16. Les dispositions de l’article L. 761-1 du code de justice administrative font obstacle à ce que soit mise à la charge de la commune d’Aix-en-Provence, qui n’est pas la partie perdante dans la présente instance, la somme que demande la société Lagardère Arena 13 au titre des frais exposés par elle et non compris dans les dépens. Il y a lieu, en revanche, dans les circonstances de l’espèce, de mettre à la charge de la société Lagardère Arena 13 le versement d’une somme de 2 000 euros au titre des frais exposés par la commune d’Aix-en-Provence et non compris dans les dépens et d’une somme de 2 000 euros au titre des frais exposés par la société Edeis concessions et non compris dans les dépens.
O R D O N N E :
Article 1er : La requête présentée par la société Lagardère Arena 13 est rejetée.

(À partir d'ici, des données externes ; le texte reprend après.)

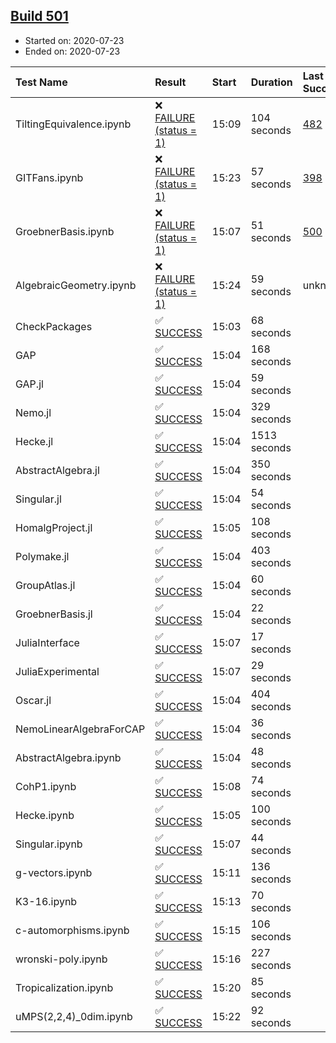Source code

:## [Build 501](https://oscarci.mathematik.uni-kl.de/job/oscar-stable/501/)

* Started on: 2020-07-23
* Ended on: 2020-07-23

| Test Name    | Result | Start | Duration | Last Success | First Failure |
|:-------------|:-------|:------|:---------|:-------------|:--------------|
| TiltingEquivalence.ipynb | ❌ [FAILURE (status = 1)](https://oscarci.mathematik.uni-kl.de/job/oscar-stable/501/artifact/logs/build-501/TiltingEquivalence.ipynb.log) | 15:09 | 104 seconds | [482](https://oscarci.mathematik.uni-kl.de/job/oscar-stable/482/) | [483](https://oscarci.mathematik.uni-kl.de/job/oscar-stable/483/) |
| GITFans.ipynb | ❌ [FAILURE (status = 1)](https://oscarci.mathematik.uni-kl.de/job/oscar-stable/501/artifact/logs/build-501/GITFans.ipynb.log) | 15:23 | 57 seconds | [398](https://oscarci.mathematik.uni-kl.de/job/oscar-stable/398/) | [399](https://oscarci.mathematik.uni-kl.de/job/oscar-stable/399/) |
| GroebnerBasis.ipynb | ❌ [FAILURE (status = 1)](https://oscarci.mathematik.uni-kl.de/job/oscar-stable/501/artifact/logs/build-501/GroebnerBasis.ipynb.log) | 15:07 | 51 seconds | [500](https://oscarci.mathematik.uni-kl.de/job/oscar-stable/500/) | [501](https://oscarci.mathematik.uni-kl.de/job/oscar-stable/501/) |
| AlgebraicGeometry.ipynb | ❌ [FAILURE (status = 1)](https://oscarci.mathematik.uni-kl.de/job/oscar-stable/501/artifact/logs/build-501/AlgebraicGeometry.ipynb.log) | 15:24 | 59 seconds | unknown | unknown |
| CheckPackages | ✅ [SUCCESS](https://oscarci.mathematik.uni-kl.de/job/oscar-stable/501/artifact/logs/build-501/CheckPackages.log) | 15:03 | 68 seconds |  |  |
| GAP | ✅ [SUCCESS](https://oscarci.mathematik.uni-kl.de/job/oscar-stable/501/artifact/logs/build-501/GAP.log) | 15:04 | 168 seconds |  |  |
| GAP.jl | ✅ [SUCCESS](https://oscarci.mathematik.uni-kl.de/job/oscar-stable/501/artifact/logs/build-501/GAP.jl.log) | 15:04 | 59 seconds |  |  |
| Nemo.jl | ✅ [SUCCESS](https://oscarci.mathematik.uni-kl.de/job/oscar-stable/501/artifact/logs/build-501/Nemo.jl.log) | 15:04 | 329 seconds |  |  |
| Hecke.jl | ✅ [SUCCESS](https://oscarci.mathematik.uni-kl.de/job/oscar-stable/501/artifact/logs/build-501/Hecke.jl.log) | 15:04 | 1513 seconds |  |  |
| AbstractAlgebra.jl | ✅ [SUCCESS](https://oscarci.mathematik.uni-kl.de/job/oscar-stable/501/artifact/logs/build-501/AbstractAlgebra.jl.log) | 15:04 | 350 seconds |  |  |
| Singular.jl | ✅ [SUCCESS](https://oscarci.mathematik.uni-kl.de/job/oscar-stable/501/artifact/logs/build-501/Singular.jl.log) | 15:04 | 54 seconds |  |  |
| HomalgProject.jl | ✅ [SUCCESS](https://oscarci.mathematik.uni-kl.de/job/oscar-stable/501/artifact/logs/build-501/HomalgProject.jl.log) | 15:05 | 108 seconds |  |  |
| Polymake.jl | ✅ [SUCCESS](https://oscarci.mathematik.uni-kl.de/job/oscar-stable/501/artifact/logs/build-501/Polymake.jl.log) | 15:04 | 403 seconds |  |  |
| GroupAtlas.jl | ✅ [SUCCESS](https://oscarci.mathematik.uni-kl.de/job/oscar-stable/501/artifact/logs/build-501/GroupAtlas.jl.log) | 15:04 | 60 seconds |  |  |
| GroebnerBasis.jl | ✅ [SUCCESS](https://oscarci.mathematik.uni-kl.de/job/oscar-stable/501/artifact/logs/build-501/GroebnerBasis.jl.log) | 15:04 | 22 seconds |  |  |
| JuliaInterface | ✅ [SUCCESS](https://oscarci.mathematik.uni-kl.de/job/oscar-stable/501/artifact/logs/build-501/JuliaInterface.log) | 15:07 | 17 seconds |  |  |
| JuliaExperimental | ✅ [SUCCESS](https://oscarci.mathematik.uni-kl.de/job/oscar-stable/501/artifact/logs/build-501/JuliaExperimental.log) | 15:07 | 29 seconds |  |  |
| Oscar.jl | ✅ [SUCCESS](https://oscarci.mathematik.uni-kl.de/job/oscar-stable/501/artifact/logs/build-501/Oscar.jl.log) | 15:04 | 404 seconds |  |  |
| NemoLinearAlgebraForCAP | ✅ [SUCCESS](https://oscarci.mathematik.uni-kl.de/job/oscar-stable/501/artifact/logs/build-501/NemoLinearAlgebraForCAP.log) | 15:04 | 36 seconds |  |  |
| AbstractAlgebra.ipynb | ✅ [SUCCESS](https://oscarci.mathematik.uni-kl.de/job/oscar-stable/501/artifact/logs/build-501/AbstractAlgebra.ipynb.log) | 15:04 | 48 seconds |  |  |
| CohP1.ipynb | ✅ [SUCCESS](https://oscarci.mathematik.uni-kl.de/job/oscar-stable/501/artifact/logs/build-501/CohP1.ipynb.log) | 15:08 | 74 seconds |  |  |
| Hecke.ipynb | ✅ [SUCCESS](https://oscarci.mathematik.uni-kl.de/job/oscar-stable/501/artifact/logs/build-501/Hecke.ipynb.log) | 15:05 | 100 seconds |  |  |
| Singular.ipynb | ✅ [SUCCESS](https://oscarci.mathematik.uni-kl.de/job/oscar-stable/501/artifact/logs/build-501/Singular.ipynb.log) | 15:07 | 44 seconds |  |  |
| g-vectors.ipynb | ✅ [SUCCESS](https://oscarci.mathematik.uni-kl.de/job/oscar-stable/501/artifact/logs/build-501/g-vectors.ipynb.log) | 15:11 | 136 seconds |  |  |
| K3-16.ipynb | ✅ [SUCCESS](https://oscarci.mathematik.uni-kl.de/job/oscar-stable/501/artifact/logs/build-501/K3-16.ipynb.log) | 15:13 | 70 seconds |  |  |
| c-automorphisms.ipynb | ✅ [SUCCESS](https://oscarci.mathematik.uni-kl.de/job/oscar-stable/501/artifact/logs/build-501/c-automorphisms.ipynb.log) | 15:15 | 106 seconds |  |  |
| wronski-poly.ipynb | ✅ [SUCCESS](https://oscarci.mathematik.uni-kl.de/job/oscar-stable/501/artifact/logs/build-501/wronski-poly.ipynb.log) | 15:16 | 227 seconds |  |  |
| Tropicalization.ipynb | ✅ [SUCCESS](https://oscarci.mathematik.uni-kl.de/job/oscar-stable/501/artifact/logs/build-501/Tropicalization.ipynb.log) | 15:20 | 85 seconds |  |  |
| uMPS(2,2,4)_0dim.ipynb | ✅ [SUCCESS](https://oscarci.mathematik.uni-kl.de/job/oscar-stable/501/artifact/logs/build-501/uMPS-2-2-4-_0dim.ipynb.log) | 15:22 | 92 seconds |  |  |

Article 2 : La société Lagardère Arena 13 versera une somme de 2 000 euros à la commune d’Aix-en-Provence au titre de l’article L. 761-1 du code de justice administrative.
Article 3 : La société Lagardère Arena 13 versera une somme de 2 000 euros à la société Edeis concessions au titre de l’article L. 761-1 du code de justice administrative.
Article 4 : La présente ordonnance sera notifiée à la société Lagardère Arena 13, à la commune d’Aix-en-Provence et à la société Edeis concessions.
Le juge des référés,
Signé
P-Y. GONNEAU
La République mande et ordonne au préfet des Bouches-du-Rhône en ce qui le concerne ou à tous commissaires de justice à ce requis en ce qui concerne les voies de droit commun contre les parties privées, de pourvoir à l’exécution de la présente décision.